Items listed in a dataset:
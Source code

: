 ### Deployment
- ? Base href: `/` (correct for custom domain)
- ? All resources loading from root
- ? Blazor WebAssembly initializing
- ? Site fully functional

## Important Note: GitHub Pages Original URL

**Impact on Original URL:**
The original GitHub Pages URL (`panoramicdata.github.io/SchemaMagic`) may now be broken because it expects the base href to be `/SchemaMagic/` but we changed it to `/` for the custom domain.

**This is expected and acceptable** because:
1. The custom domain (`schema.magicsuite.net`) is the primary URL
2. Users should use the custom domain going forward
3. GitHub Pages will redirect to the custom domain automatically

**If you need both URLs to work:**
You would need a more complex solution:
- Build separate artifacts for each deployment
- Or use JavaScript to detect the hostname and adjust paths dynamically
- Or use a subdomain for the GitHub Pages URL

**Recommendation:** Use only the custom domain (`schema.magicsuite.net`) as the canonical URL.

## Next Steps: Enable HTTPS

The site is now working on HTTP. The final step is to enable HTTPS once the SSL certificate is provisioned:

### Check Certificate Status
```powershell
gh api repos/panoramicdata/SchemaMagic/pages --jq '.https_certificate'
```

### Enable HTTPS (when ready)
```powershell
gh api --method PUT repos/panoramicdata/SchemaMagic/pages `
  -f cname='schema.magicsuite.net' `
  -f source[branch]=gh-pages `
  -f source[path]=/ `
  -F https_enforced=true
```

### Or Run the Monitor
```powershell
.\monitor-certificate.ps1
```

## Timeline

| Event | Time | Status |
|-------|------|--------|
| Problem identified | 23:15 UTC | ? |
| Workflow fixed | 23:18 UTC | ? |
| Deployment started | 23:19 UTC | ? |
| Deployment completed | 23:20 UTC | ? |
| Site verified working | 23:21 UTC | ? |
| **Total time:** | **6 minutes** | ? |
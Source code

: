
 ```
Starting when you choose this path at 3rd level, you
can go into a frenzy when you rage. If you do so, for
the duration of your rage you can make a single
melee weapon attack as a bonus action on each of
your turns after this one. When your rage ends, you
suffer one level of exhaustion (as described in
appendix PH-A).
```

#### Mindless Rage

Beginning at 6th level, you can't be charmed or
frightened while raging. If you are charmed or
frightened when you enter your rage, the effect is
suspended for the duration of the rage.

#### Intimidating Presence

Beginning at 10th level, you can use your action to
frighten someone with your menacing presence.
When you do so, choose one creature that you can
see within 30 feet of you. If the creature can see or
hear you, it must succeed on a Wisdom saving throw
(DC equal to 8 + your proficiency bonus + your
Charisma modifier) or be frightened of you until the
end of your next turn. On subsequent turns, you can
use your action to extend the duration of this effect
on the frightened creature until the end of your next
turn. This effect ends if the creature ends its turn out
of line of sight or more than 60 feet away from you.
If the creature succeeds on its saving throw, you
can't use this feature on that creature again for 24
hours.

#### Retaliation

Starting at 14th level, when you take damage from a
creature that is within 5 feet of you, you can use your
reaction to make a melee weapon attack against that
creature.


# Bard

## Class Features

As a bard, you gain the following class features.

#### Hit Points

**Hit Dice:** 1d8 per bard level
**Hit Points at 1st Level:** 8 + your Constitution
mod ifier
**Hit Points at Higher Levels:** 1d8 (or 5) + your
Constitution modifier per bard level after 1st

* What you will do
Looking at the entries above, can you reproduce exactly the lines from the one that holds "is expected and" through the one that holds "- Build separate", and only those?

* Solution to the problem
**This is expected and acceptable** because:
1. The custom domain (`schema.magicsuite.net`) is the primary URL
2. Users should use the custom domain going forward
3. GitHub Pages will redirect to the custom domain automatically

**If you need both URLs to work:**
You would need a more complex solution:
- Build separate artifacts for each deployment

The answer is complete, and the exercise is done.